When the War is over and we’ve done the Belgians proud,
I’m going to keep a chrysalis and read to it aloud.
When the War is over and we’ve finished up the show,
I’m going to plant a lemon-pip and listen to it grow.
The convalescent home was in Queen Victoria’s Isle of Wight residence at Osborne House. He and Robert Graves were there at the same time, living in a room that had been occupied by one or more of Queen Victoria’s children.
We ate, slept, read, played games gently, and wished it could go on for ever. I know of nothing which gives one so complete a feeling of luxurious rest as settling down to a novel in a deck-chair immediately after breakfast, with the knowledge that one is safe from the reproaches of conscience (Autobiography, 225).

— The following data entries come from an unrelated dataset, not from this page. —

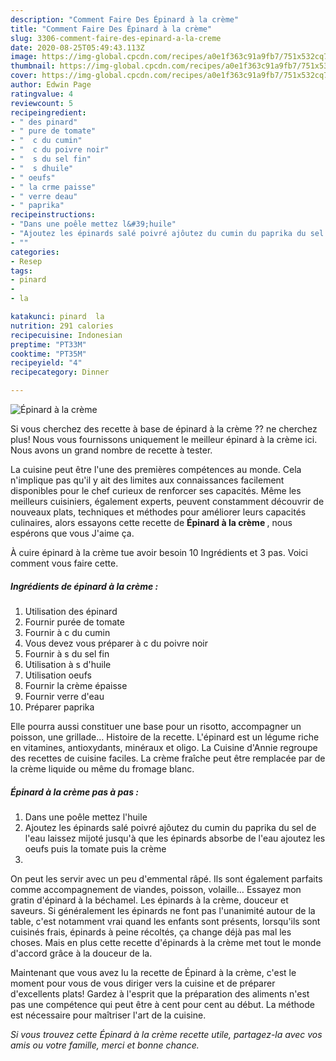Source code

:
 ```yaml
---
description: "Comment Faire Des Épinard à la crème"
title: "Comment Faire Des Épinard à la crème"
slug: 3306-comment-faire-des-epinard-a-la-creme
date: 2020-08-25T05:49:43.113Z
image: https://img-global.cpcdn.com/recipes/a0e1f363c91a9fb7/751x532cq70/epinard-a-la-creme-photo-principale-de-la-recette.jpg
thumbnail: https://img-global.cpcdn.com/recipes/a0e1f363c91a9fb7/751x532cq70/epinard-a-la-creme-photo-principale-de-la-recette.jpg
cover: https://img-global.cpcdn.com/recipes/a0e1f363c91a9fb7/751x532cq70/epinard-a-la-creme-photo-principale-de-la-recette.jpg
author: Edwin Page
ratingvalue: 4
reviewcount: 5
recipeingredient:
- " des pinard"
- " pure de tomate"
- "  c du cumin"
- "  c du poivre noir"
- "  s du sel fin"
- "  s dhuile"
- " oeufs"
- " la crme paisse"
- " verre deau"
- " paprika"
recipeinstructions:
- "Dans une poêle mettez l&#39;huile"
- "Ajoutez les épinards salé poivré ajôutez du cumin du paprika du sel de l&#39;eau laissez mijoté jusqu&#39;à que les épinards absorbe de l&#39;eau ajoutez les oeufs puis la tomate puis la crème"
- ""
categories:
- Resep
tags:
- pinard
- 
- la

katakunci: pinard  la 
nutrition: 291 calories
recipecuisine: Indonesian
preptime: "PT33M"
cooktime: "PT35M"
recipeyield: "4"
recipecategory: Dinner

---
```



![Épinard à la crème](https://img-global.cpcdn.com/recipes/a0e1f363c91a9fb7/751x532cq70/epinard-a-la-creme-photo-principale-de-la-recette.jpg)

Si vous cherchez des recette à base de épinard à la crème ?? ne cherchez plus! Nous vous fournissons uniquement le meilleur épinard à la crème ici. Nous avons un grand nombre de recette à tester.

La cuisine peut être l'une des premières compétences au monde. Cela n'implique pas qu'il y ait des limites aux connaissances facilement disponibles pour le chef curieux de renforcer ses capacités. Même les meilleurs cuisiniers, également experts, peuvent constamment découvrir de nouveaux plats, techniques et méthodes pour améliorer leurs capacités culinaires, alors essayons cette recette de <strong> Épinard à la crème </strong>, nous espérons que vous J'aime ça.

<!--inarticleads1-->

À cuire épinard à la crème tue avoir besoin 10 Ingrédients et 3 pas. Voici comment vous faire cette.

##### Ingrédients de épinard à la crème :

1. Utilisation  des épinard
1. Fournir  purée de tomate
1. Fournir  à c du cumin
1. Vous devez vous préparer  à c du poivre noir
1. Fournir  à s du sel fin
1. Utilisation  à s d&#39;huile
1. Utilisation  oeufs
1. Fournir  la crème épaisse
1. Fournir  verre d&#39;eau
1. Préparer  paprika


Elle pourra aussi constituer une base pour un risotto, accompagner un poisson, une grillade… Histoire de la recette. L&#39;épinard est un légume riche en vitamines, antioxydants, minéraux et oligo. La Cuisine d&#39;Annie regroupe des recettes de cuisine faciles. La crème fraîche peut être remplacée par de la crème liquide ou même du fromage blanc. 

<!--inarticleads2-->

##### Épinard à la crème pas à pas :

1. Dans une poêle mettez l&#39;huile
1. Ajoutez les épinards salé poivré ajôutez du cumin du paprika du sel de l&#39;eau laissez mijoté jusqu&#39;à que les épinards absorbe de l&#39;eau ajoutez les oeufs puis la tomate puis la crème
1. 


On peut les servir avec un peu d&#39;emmental râpé. Ils sont également parfaits comme accompagnement de viandes, poisson, volaille… Essayez mon gratin d&#39;épinard à la béchamel. Les épinards à la crème, douceur et saveurs. Si généralement les épinards ne font pas l&#39;unanimité autour de la table, c&#39;est notamment vrai quand les enfants sont présents, lorsqu&#39;ils sont cuisinés frais, épinards à peine récoltés, ça change déjà pas mal les choses. Mais en plus cette recette d&#39;épinards à la crème met tout le monde d&#39;accord grâce à la douceur de la. 

<!--inarticleads1-->

<p>
Maintenant que vous avez lu la recette de Épinard à la crème, c'est le moment pour vous de vous diriger vers la cuisine et de préparer d'excellents plats! Gardez à l'esprit que la préparation des aliments n'est pas une compétence qui peut être à cent pour cent au début. La méthode est nécessaire pour maîtriser l'art de la cuisine.
</p>

<p>
<i>Si vous trouvez cette Épinard à la crème recette utile, partagez-la avec vos amis ou votre famille, merci et bonne chance.</i>
</p>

A second play of his was produced, in April 1918, and he had by then moved to London.
I was now in the War Office, wore the green tabs of Intelligence and wrote (horrible word) ‘propaganda’. I had been marked for Home Service by a succession of medical boards, with the recommendation of ‘sedentary work’. If there is any work more sedentary than writing I do not know it; moreover, by happy accident, it was the only work for which I was mentally fit. I had a room to myself and wrote pretty much what I liked. If it were not ‘patriotic’ enough, or neglected to point the moral with sufficient hardihood, then the major supplied the operative words in green pencil (226).
He was released from the Army on February 14 1919.
See Ann Thwaite in Oxford Dictionary of National Biography 38 (2004) and Ann Thwaite, A.A. Milne: His Life (1990) (reprinted Stroud: Tempus, 2006); and above all A.A. Milne, It’s Too Late Now: The Autobiography of a Writer (London: Methuen, 1939).